This exercise calls for a copy of every line in the listing below that carries the word "quit".

■ DATASET

****************

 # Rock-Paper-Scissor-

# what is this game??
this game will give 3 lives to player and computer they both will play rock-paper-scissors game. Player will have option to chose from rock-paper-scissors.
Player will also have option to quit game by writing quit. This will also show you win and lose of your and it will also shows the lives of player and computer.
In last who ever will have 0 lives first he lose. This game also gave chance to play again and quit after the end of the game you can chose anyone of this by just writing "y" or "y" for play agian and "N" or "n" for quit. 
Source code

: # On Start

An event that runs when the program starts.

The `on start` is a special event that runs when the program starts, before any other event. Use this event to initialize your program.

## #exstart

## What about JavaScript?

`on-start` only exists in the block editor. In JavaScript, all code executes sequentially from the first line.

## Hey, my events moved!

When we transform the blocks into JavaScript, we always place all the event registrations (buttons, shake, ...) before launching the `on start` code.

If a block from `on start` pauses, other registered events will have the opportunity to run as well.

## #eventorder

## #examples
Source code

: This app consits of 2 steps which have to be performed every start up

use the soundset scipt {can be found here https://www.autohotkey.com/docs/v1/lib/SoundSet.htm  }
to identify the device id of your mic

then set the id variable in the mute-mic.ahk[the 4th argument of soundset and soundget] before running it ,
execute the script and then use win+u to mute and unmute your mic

****************

■ THE COMPLETED TASK
Player will also have option to quit game by writing quit. This will also show you win and lose of your and it will also shows the lives of player and computer.
In last who ever will have 0 lives first he lose. This game also gave chance to play again and quit after the end of the game you can chose anyone of this by just writing "y" or "y" for play agian and "N" or "n" for quit. 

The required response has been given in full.